* TASK DESCRIPTION *
The answer should contain only the lines running from the line with "1. And it came" to the end of the material, reproduced verbatim.

* SUPPLIED RECORDS *
════════
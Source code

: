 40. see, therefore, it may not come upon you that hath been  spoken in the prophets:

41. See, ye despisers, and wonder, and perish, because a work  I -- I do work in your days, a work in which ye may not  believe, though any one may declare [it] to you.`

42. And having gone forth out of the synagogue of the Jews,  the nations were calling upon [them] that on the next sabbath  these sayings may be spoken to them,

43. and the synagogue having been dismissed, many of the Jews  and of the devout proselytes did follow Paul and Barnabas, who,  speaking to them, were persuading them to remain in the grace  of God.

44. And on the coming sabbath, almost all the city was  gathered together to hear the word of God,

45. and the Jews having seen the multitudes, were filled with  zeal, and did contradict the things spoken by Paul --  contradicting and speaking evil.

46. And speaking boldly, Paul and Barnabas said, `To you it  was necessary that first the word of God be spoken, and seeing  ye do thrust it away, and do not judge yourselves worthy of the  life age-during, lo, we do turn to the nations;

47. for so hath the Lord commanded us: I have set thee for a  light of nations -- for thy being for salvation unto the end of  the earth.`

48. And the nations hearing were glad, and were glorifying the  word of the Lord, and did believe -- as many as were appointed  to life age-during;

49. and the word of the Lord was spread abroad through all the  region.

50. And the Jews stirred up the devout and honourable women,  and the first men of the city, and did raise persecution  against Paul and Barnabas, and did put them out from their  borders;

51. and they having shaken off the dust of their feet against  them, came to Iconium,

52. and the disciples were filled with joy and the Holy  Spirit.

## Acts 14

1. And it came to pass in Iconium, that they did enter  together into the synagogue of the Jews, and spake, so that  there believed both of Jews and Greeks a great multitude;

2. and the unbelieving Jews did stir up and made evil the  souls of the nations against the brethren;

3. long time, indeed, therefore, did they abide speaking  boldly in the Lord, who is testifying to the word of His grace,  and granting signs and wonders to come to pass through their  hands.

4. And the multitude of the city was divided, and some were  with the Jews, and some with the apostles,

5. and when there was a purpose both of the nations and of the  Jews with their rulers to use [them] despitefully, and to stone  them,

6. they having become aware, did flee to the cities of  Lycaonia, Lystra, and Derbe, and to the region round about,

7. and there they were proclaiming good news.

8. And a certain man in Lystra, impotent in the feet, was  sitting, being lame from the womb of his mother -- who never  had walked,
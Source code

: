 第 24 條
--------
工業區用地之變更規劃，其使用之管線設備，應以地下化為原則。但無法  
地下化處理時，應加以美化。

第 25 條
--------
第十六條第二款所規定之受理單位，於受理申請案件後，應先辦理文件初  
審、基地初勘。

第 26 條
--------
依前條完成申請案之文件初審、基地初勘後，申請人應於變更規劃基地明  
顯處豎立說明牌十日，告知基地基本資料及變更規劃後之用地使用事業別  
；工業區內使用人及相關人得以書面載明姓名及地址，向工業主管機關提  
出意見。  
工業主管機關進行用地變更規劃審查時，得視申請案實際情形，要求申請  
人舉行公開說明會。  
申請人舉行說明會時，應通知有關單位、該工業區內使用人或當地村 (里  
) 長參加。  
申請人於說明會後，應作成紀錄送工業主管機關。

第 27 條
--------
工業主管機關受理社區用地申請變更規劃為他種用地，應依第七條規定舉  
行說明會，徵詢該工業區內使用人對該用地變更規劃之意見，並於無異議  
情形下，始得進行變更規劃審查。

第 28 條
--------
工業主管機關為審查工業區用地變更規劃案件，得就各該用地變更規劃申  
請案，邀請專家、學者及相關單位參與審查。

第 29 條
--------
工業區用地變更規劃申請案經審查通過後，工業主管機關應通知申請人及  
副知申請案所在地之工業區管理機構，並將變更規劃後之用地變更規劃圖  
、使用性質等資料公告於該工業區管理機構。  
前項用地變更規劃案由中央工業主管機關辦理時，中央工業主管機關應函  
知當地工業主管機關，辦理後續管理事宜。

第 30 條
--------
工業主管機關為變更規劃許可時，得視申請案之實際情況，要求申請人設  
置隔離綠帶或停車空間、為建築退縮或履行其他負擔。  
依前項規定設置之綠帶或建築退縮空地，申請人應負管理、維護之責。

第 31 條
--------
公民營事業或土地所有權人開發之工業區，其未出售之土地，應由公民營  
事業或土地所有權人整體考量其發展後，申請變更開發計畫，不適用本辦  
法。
════════
* SOLUTION BELOW *
1. And it came to pass in Iconium, that they did enter  together into the synagogue of the Jews, and spake, so that  there believed both of Jews and Greeks a great multitude;

2. and the unbelieving Jews did stir up and made evil the  souls of the nations against the brethren;

3. long time, indeed, therefore, did they abide speaking  boldly in the Lord, who is testifying to the word of His grace,  and granting signs and wonders to come to pass through their  hands.

4. And the multitude of the city was divided, and some were  with the Jews, and some with the apostles,

5. and when there was a purpose both of the nations and of the  Jews with their rulers to use [them] despitefully, and to stone  them,

6. they having become aware, did flee to the cities of  Lycaonia, Lystra, and Derbe, and to the region round about,

7. and there they were proclaiming good news.

8. And a certain man in Lystra, impotent in the feet, was  sitting, being lame from the womb of his mother -- who never  had walked,
Source code

: 第 24 條
--------
工業區用地之變更規劃，其使用之管線設備，應以地下化為原則。但無法  
地下化處理時，應加以美化。

第 25 條
--------
第十六條第二款所規定之受理單位，於受理申請案件後，應先辦理文件初  
審、基地初勘。

第 26 條
--------
依前條完成申請案之文件初審、基地初勘後，申請人應於變更規劃基地明  
顯處豎立說明牌十日，告知基地基本資料及變更規劃後之用地使用事業別  
；工業區內使用人及相關人得以書面載明姓名及地址，向工業主管機關提  
出意見。  
工業主管機關進行用地變更規劃審查時，得視申請案實際情形，要求申請  
人舉行公開說明會。  
申請人舉行說明會時，應通知有關單位、該工業區內使用人或當地村 (里  
) 長參加。  
申請人於說明會後，應作成紀錄送工業主管機關。

第 27 條
--------
工業主管機關受理社區用地申請變更規劃為他種用地，應依第七條規定舉  
行說明會，徵詢該工業區內使用人對該用地變更規劃之意見，並於無異議  
情形下，始得進行變更規劃審查。

第 28 條
--------
工業主管機關為審查工業區用地變更規劃案件，得就各該用地變更規劃申  
請案，邀請專家、學者及相關單位參與審查。

第 29 條
--------
工業區用地變更規劃申請案經審查通過後，工業主管機關應通知申請人及  
副知申請案所在地之工業區管理機構，並將變更規劃後之用地變更規劃圖  
、使用性質等資料公告於該工業區管理機構。  
前項用地變更規劃案由中央工業主管機關辦理時，中央工業主管機關應函  
知當地工業主管機關，辦理後續管理事宜。

第 30 條
--------
工業主管機關為變更規劃許可時，得視申請案之實際情況，要求申請人設  
置隔離綠帶或停車空間、為建築退縮或履行其他負擔。  
依前項規定設置之綠帶或建築退縮空地，申請人應負管理、維護之責。

第 31 條
--------
公民營事業或土地所有權人開發之工業區，其未出售之土地，應由公民營  
事業或土地所有權人整體考量其發展後，申請變更開發計畫，不適用本辦  
法。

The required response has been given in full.